War is peace. Freedom is slavery. Ignorance is strength. Colin Powell and Dick Cheney are in perfect agreement. And the Bush administration won't privatize Social Security.
Ari Fleischer's insistence that Mr. Powell and Mr. Cheney have no differences over Iraq seems to have pushed some journalists into facing up, at least briefly, to the obvious. ABC's weblog The Note described it as a "chocolate-is-vanilla" claim, admitting that "The Bush team has always had a credibility problem with some reporters because of their insistence on saying 'up is down' and 'black is white.'"
But the administration needn't worry; if history is any guide, many reporters will soon return to their usual cringe. The next time the administration insists that chocolate is vanilla, much of the media — fearing accusations of liberal bias, trying to create the appearance of "balance" — won't report that the stuff is actually brown; at best they'll report that some Democrats claim that it's brown.

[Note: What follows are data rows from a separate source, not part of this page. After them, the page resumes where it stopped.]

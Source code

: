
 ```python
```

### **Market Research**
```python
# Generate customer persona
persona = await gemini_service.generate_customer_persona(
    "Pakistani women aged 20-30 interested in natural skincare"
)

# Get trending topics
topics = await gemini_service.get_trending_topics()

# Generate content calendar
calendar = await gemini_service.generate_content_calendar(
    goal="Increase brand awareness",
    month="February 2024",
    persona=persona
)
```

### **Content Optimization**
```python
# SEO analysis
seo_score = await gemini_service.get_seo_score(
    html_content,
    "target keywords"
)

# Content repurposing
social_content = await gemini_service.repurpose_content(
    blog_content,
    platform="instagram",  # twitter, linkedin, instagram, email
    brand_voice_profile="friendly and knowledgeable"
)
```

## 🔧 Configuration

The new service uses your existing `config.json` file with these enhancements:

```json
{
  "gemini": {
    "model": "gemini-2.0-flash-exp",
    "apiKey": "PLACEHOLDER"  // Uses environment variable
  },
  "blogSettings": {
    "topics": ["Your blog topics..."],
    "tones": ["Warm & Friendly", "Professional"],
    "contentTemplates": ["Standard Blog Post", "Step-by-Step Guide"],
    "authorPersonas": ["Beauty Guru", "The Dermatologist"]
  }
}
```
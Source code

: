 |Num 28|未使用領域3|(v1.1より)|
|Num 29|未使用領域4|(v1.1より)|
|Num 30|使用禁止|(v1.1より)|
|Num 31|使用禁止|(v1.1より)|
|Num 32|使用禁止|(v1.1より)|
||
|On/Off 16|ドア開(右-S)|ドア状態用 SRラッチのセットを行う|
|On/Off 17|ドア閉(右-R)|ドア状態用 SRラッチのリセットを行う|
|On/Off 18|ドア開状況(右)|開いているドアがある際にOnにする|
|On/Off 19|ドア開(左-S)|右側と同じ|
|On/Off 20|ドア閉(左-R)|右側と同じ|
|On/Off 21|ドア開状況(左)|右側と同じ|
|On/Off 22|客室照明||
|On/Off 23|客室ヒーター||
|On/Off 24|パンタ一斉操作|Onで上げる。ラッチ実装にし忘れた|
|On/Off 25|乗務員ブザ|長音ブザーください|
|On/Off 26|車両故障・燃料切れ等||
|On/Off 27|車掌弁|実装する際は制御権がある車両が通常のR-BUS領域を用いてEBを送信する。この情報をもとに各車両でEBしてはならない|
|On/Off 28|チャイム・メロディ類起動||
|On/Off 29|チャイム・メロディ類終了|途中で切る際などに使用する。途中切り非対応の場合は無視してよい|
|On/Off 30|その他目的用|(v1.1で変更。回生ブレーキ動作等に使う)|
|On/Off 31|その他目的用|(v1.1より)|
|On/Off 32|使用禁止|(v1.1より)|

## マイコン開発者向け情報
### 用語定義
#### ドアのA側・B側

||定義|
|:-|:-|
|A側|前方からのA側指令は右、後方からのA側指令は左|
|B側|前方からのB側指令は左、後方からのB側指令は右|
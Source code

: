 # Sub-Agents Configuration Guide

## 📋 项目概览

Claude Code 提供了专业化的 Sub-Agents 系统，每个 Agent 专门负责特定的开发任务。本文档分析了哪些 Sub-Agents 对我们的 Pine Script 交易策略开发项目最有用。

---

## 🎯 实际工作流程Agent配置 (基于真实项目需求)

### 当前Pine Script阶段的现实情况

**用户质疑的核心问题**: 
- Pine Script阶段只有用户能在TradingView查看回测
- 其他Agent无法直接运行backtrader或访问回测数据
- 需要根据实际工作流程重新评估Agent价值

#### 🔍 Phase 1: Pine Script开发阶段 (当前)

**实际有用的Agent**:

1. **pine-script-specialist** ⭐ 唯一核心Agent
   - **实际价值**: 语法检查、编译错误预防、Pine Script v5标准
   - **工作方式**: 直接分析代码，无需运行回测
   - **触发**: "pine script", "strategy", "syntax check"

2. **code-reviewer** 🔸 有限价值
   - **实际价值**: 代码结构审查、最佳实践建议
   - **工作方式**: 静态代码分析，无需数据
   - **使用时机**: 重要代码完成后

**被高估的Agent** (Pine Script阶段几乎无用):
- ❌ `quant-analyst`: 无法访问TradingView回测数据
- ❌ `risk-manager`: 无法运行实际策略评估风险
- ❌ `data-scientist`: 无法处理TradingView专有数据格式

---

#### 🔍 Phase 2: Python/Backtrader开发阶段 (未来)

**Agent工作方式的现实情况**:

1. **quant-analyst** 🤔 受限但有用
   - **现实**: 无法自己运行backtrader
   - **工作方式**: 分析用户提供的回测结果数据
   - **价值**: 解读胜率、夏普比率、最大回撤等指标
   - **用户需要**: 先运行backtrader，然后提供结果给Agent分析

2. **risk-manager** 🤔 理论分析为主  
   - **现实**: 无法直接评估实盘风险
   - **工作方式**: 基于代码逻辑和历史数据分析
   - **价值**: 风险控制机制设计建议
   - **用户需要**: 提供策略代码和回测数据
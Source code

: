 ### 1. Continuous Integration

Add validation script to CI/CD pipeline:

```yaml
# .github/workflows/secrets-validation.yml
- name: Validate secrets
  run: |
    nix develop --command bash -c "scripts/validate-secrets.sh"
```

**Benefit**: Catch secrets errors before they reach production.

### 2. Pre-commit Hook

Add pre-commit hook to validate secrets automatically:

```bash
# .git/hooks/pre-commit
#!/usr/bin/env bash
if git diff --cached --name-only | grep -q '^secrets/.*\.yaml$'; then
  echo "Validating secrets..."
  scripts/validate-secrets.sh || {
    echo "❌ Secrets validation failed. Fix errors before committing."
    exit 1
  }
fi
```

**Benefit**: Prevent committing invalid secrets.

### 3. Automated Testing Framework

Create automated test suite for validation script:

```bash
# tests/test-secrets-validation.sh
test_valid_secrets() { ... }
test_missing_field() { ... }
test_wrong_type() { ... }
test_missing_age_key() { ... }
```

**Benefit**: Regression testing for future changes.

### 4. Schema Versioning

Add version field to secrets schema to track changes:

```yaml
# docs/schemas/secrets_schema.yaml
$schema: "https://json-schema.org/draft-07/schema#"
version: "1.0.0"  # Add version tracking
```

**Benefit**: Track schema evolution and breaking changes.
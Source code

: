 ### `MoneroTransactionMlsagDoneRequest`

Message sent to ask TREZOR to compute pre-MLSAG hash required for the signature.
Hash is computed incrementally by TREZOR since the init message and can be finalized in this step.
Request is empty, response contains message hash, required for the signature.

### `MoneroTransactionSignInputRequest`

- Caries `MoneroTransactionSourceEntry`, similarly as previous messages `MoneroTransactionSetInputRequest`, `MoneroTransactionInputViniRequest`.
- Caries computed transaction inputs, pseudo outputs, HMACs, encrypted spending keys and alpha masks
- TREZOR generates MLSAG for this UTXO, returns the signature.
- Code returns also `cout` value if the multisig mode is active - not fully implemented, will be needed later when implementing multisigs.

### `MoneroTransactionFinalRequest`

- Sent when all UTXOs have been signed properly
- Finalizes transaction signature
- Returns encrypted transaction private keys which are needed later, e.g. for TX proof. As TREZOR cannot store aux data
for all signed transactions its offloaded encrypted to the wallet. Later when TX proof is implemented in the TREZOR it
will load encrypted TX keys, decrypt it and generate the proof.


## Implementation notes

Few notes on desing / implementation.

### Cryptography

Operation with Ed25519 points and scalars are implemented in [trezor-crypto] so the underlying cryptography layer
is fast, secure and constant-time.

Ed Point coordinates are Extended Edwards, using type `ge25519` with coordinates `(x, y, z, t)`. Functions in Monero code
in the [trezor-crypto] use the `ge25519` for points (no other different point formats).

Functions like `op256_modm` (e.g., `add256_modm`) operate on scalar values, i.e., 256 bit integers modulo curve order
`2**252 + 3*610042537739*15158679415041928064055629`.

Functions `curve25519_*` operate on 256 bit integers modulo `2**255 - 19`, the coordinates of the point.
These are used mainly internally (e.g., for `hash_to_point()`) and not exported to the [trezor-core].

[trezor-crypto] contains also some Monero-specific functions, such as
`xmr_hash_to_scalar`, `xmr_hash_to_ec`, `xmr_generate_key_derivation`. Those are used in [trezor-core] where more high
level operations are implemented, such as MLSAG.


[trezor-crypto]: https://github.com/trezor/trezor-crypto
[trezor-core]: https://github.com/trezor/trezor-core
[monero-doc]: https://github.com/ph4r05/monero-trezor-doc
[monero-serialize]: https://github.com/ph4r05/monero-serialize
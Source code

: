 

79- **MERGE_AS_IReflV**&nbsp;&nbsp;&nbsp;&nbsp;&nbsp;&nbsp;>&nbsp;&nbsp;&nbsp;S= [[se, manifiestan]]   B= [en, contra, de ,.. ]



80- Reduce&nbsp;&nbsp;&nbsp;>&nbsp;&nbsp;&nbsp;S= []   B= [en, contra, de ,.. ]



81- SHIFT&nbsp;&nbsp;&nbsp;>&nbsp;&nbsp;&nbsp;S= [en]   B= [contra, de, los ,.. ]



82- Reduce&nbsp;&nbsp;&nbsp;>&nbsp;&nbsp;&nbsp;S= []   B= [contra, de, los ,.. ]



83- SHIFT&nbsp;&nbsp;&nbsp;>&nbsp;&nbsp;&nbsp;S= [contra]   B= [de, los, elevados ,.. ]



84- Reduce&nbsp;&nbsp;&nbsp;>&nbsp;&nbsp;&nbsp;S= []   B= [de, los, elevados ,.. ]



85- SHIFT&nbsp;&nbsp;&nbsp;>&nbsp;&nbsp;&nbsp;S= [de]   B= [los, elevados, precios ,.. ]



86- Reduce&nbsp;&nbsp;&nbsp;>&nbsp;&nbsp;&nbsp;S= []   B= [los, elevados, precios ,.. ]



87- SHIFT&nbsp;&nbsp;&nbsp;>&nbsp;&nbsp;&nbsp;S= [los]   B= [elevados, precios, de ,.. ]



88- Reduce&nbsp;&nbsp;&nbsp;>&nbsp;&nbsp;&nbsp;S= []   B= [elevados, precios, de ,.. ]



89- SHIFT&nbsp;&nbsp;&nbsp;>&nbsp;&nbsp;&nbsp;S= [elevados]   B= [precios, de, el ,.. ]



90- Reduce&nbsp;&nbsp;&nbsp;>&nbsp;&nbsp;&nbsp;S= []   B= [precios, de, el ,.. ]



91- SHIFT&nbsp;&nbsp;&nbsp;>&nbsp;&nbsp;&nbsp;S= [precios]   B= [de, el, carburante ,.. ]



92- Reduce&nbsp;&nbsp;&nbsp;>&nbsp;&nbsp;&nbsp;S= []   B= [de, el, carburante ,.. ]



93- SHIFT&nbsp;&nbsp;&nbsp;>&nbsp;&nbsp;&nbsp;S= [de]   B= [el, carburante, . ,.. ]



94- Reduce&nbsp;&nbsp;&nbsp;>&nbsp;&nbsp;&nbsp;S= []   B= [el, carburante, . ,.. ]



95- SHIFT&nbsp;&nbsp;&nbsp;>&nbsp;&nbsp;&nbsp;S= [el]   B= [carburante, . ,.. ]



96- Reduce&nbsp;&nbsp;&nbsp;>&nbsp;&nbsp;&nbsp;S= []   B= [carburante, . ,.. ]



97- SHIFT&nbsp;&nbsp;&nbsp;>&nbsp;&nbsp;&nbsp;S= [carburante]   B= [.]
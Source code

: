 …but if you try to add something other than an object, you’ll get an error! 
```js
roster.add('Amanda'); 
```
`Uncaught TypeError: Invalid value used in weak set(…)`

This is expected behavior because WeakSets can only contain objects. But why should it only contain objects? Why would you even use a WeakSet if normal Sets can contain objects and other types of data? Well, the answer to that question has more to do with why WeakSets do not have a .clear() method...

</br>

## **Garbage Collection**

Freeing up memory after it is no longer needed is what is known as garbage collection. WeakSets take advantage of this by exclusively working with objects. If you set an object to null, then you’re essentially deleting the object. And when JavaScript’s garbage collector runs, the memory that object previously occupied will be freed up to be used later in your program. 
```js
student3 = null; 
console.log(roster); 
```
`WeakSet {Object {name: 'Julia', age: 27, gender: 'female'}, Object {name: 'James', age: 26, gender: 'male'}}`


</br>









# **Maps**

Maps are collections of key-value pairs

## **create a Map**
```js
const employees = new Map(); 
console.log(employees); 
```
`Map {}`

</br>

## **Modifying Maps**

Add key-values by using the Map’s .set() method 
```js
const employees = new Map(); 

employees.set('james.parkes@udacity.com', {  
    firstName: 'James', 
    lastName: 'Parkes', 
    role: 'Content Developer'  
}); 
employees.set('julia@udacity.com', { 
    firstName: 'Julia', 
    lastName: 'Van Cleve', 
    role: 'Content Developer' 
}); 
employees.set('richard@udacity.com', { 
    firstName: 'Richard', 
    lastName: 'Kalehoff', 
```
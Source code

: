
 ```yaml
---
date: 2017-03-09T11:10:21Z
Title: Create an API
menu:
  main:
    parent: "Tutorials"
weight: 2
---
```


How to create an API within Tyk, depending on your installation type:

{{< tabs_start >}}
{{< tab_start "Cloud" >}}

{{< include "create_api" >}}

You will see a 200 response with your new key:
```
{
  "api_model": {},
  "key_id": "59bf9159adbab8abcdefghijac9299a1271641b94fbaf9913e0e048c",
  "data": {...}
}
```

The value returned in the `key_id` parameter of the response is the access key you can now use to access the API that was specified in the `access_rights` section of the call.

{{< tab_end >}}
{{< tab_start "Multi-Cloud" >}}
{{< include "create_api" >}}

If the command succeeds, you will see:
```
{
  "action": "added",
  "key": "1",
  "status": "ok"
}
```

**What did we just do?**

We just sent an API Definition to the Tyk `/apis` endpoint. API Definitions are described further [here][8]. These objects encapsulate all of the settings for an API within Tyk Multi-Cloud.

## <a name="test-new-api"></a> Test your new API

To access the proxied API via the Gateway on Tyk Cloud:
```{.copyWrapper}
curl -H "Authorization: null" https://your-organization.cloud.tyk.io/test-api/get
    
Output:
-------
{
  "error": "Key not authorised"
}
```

The Bush team's Orwellian propensities have long been apparent to anyone following its pronouncements on economics. Even during campaign 2000 these pronouncements relied on doublethink, the ability to believe two contradictory things at the same time. For example, George W. Bush's plan to partially privatize Social Security always depended on the assertion that 2-1=4 — that we can divert payroll taxes into high-yielding personal accounts, yet still use the same money to pay benefits to retirees.
The Orwellian tactics don't stop with doublethink; they also include newspeak, the redefinition of words to rule out disloyal thoughts. Again, Social Security is a perfect example. Republican political consultants have found that in an era of plunging stocks and corporate scandal the word "privatization" has taken on negative connotations. The answer? Deny that personal accounts constitute privatization, and bully the press into going along. A Republican National Campaign Committee memo lays out the new strategy: "It is very important that we not allow reporters to shill for Democrat demagoguery by inaccurately characterizing 'personal accounts' and 'privatization' as one and the same."
Is it inaccurate to say that personal accounts equal privatization? We could argue on the merits. Under the Bush plan, a worker's personal account reflects any gains or losses on the stocks it represents. When risks and rewards accrue entirely to the individual, isn't that privatization?
But wait, we can do better. The push to convert Social Security into a system of personal accounts has been led by the Cato Institute. The Bush plan emerged directly from Cato's project on the subject, several members of Mr. Bush's commission on Social Security reform had close Cato ties, and much of the commission's staff came straight from Cato. You can read all about Cato's role on the special Web site the institute set up, socialsecurity.org.
And what's the name of the Cato project to promote personal accounts? Why, the Project on Social Security Privatization, of course.
Which brings us back to the issue of intimidation. The R.N.C.C. doesn't really think it can convince people that privatization isn't privatization. But that's not the goal. The memo doesn't talk about how to communicate with the public; it's a list of demands to place on journalists. As Joshua Marshall put it at talkingpointsmemo.com, the goal is to "mau-mau reporters out of using the word 'privatization' in this context."
And the intimidation will probably succeed. Indeed, it's already working. As Mr. Marshall notes, in a recent interview of the House minority leader, Richard Gephardt, Judy Woodruff of CNN duly echoed the R.N.C.C.'s memo.
Unfortunately, this isn't just a question of Social Security policy. Once an administration believes that it can get away with insisting that black is white and up is down — and everything in this administration's history suggests that it believes just that — it's hard to see where the process stops. A habit of ignoring inconvenient reality, and presuming that the docile media will go along, soon infects all aspects of policy. And yes, that includes matters of war and peace.
The trouble is that eventually reality has a way of asserting itself. And in case you are wondering, ignorance isn't strength.